Member of Parliament for Laurier
- In office 1949–1957
- Preceded by: Ernest Bertrand
- Succeeded by: Lionel Chevrier

Senator for Repentigny, Quebec
- In office 25 April 1957 – 5 November 1976
- Appointed by: Louis St. Laurent
- Preceded by: Pamphile Réal Du Tremblay
- Succeeded by: Pietro Rizzuto

Personal details
- Born: 9 August 1896 Montreal, Quebec, Canada
- Died: 13 January 1979 (aged 82)
- Party: Liberal
- Spouse(s): Rosina Bélair (m. 17 June 1918)
- Profession: industrialist

= J.-Eugène Lefrançois =

Canadian liberal party politician

J.-Eugène Lefrançois (9 August 1896 – 13 January 1979) was a Liberal party member of the House of Commons of Canada and the Senate. He was born in Montreal, Quebec and became an industrialist by career.

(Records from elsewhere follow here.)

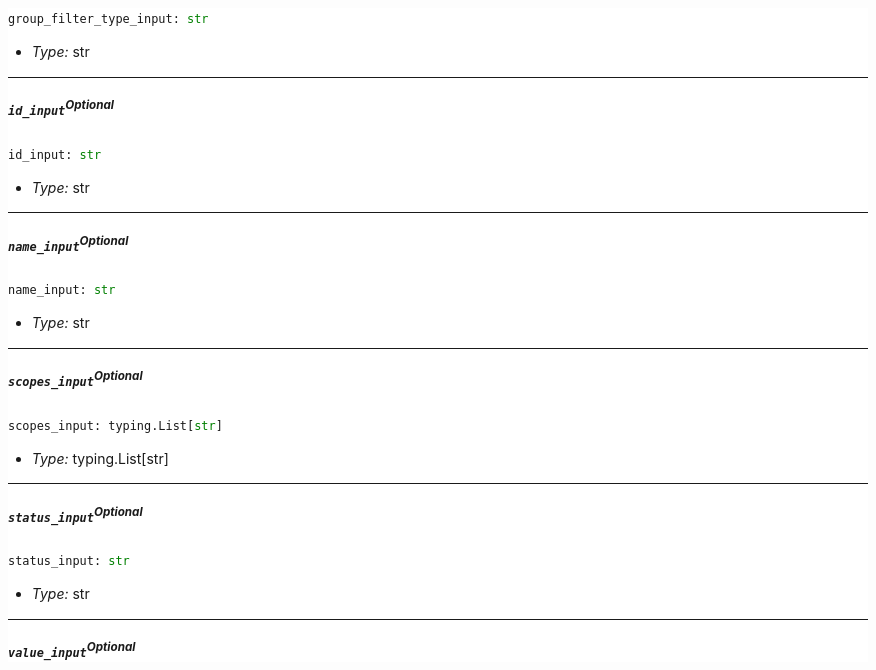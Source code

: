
 ```python
group_filter_type_input: str
```

- *Type:* str

---

##### `id_input`<sup>Optional</sup> <a name="id_input" id="@cdktf/provider-okta.authServerClaim.AuthServerClaim.property.idInput"></a>

```python
id_input: str
```

- *Type:* str

---

##### `name_input`<sup>Optional</sup> <a name="name_input" id="@cdktf/provider-okta.authServerClaim.AuthServerClaim.property.nameInput"></a>

```python
name_input: str
```

- *Type:* str

---

##### `scopes_input`<sup>Optional</sup> <a name="scopes_input" id="@cdktf/provider-okta.authServerClaim.AuthServerClaim.property.scopesInput"></a>

```python
scopes_input: typing.List[str]
```

- *Type:* typing.List[str]

---

##### `status_input`<sup>Optional</sup> <a name="status_input" id="@cdktf/provider-okta.authServerClaim.AuthServerClaim.property.statusInput"></a>

```python
status_input: str
```

- *Type:* str

---

##### `value_input`<sup>Optional</sup> <a name="value_input" id="@cdktf/provider-okta.authServerClaim.AuthServerClaim.property.valueInput"></a>
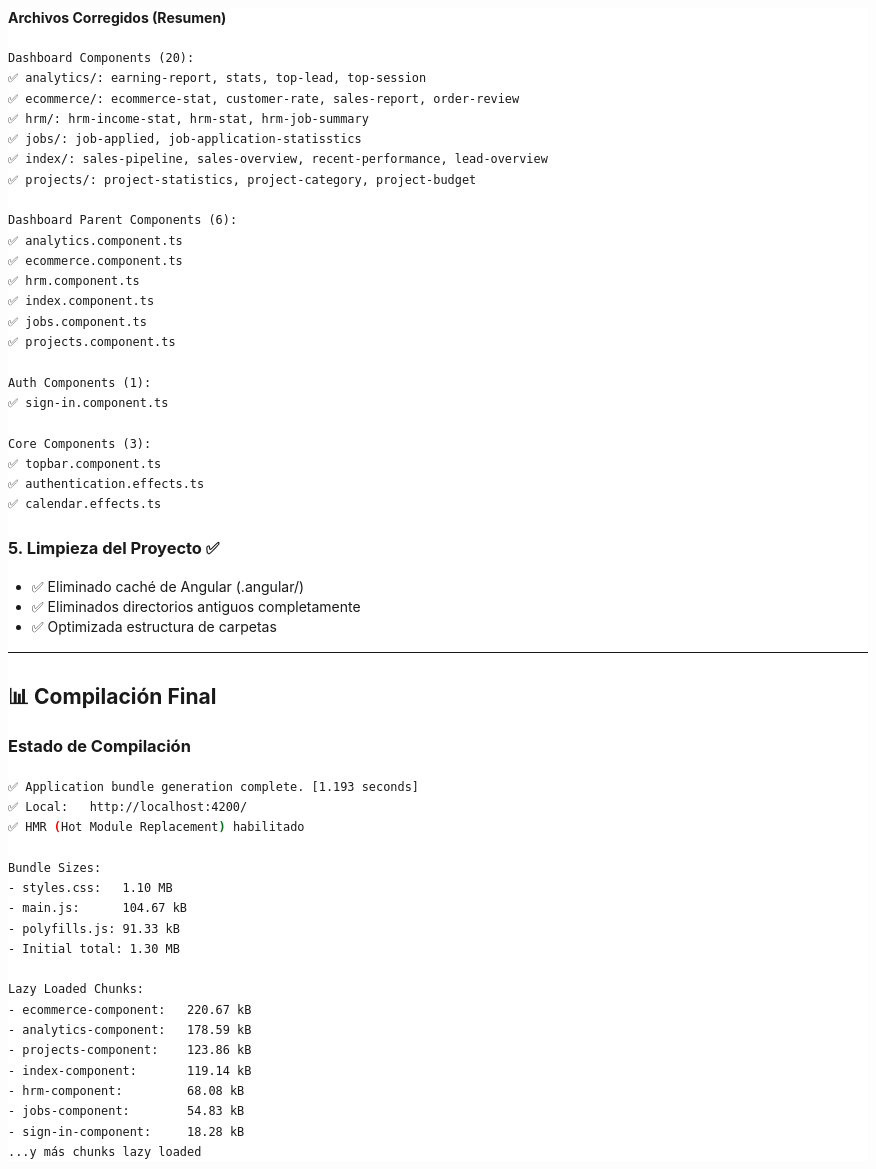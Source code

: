 #### Archivos Corregidos (Resumen)

```
Dashboard Components (20):
✅ analytics/: earning-report, stats, top-lead, top-session
✅ ecommerce/: ecommerce-stat, customer-rate, sales-report, order-review
✅ hrm/: hrm-income-stat, hrm-stat, hrm-job-summary
✅ jobs/: job-applied, job-application-statisstics
✅ index/: sales-pipeline, sales-overview, recent-performance, lead-overview
✅ projects/: project-statistics, project-category, project-budget

Dashboard Parent Components (6):
✅ analytics.component.ts
✅ ecommerce.component.ts
✅ hrm.component.ts
✅ index.component.ts
✅ jobs.component.ts
✅ projects.component.ts

Auth Components (1):
✅ sign-in.component.ts

Core Components (3):
✅ topbar.component.ts
✅ authentication.effects.ts
✅ calendar.effects.ts
```

### 5. Limpieza del Proyecto ✅

- ✅ Eliminado caché de Angular (.angular/)
- ✅ Eliminados directorios antiguos completamente
- ✅ Optimizada estructura de carpetas

---

## 📊 Compilación Final

### Estado de Compilación

```bash
✅ Application bundle generation complete. [1.193 seconds]
✅ Local:   http://localhost:4200/
✅ HMR (Hot Module Replacement) habilitado

Bundle Sizes:
- styles.css:   1.10 MB
- main.js:      104.67 kB
- polyfills.js: 91.33 kB
- Initial total: 1.30 MB

Lazy Loaded Chunks:
- ecommerce-component:   220.67 kB
- analytics-component:   178.59 kB
- projects-component:    123.86 kB
- index-component:       119.14 kB
- hrm-component:         68.08 kB
- jobs-component:        54.83 kB
- sign-in-component:     18.28 kB
...y más chunks lazy loaded
```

In 1936, Lefrançois made an unsuccessful attempt to win a seat in the Legislative Assembly of Quebec.

He was first elected to Parliament at the Laurier riding in the 1949 general election and re-elected for a second term in 1953. In April 1957, as he completed his House of Commons term in the 22nd Canadian Parliament, Lefrançois was appointed to the Senate under Quebec's Repentigny constituency where he remained until 5 November 1976.

Lefrançois died on 13 January 1979 aged 82, survived by his wife Rosina, a son and a daughter.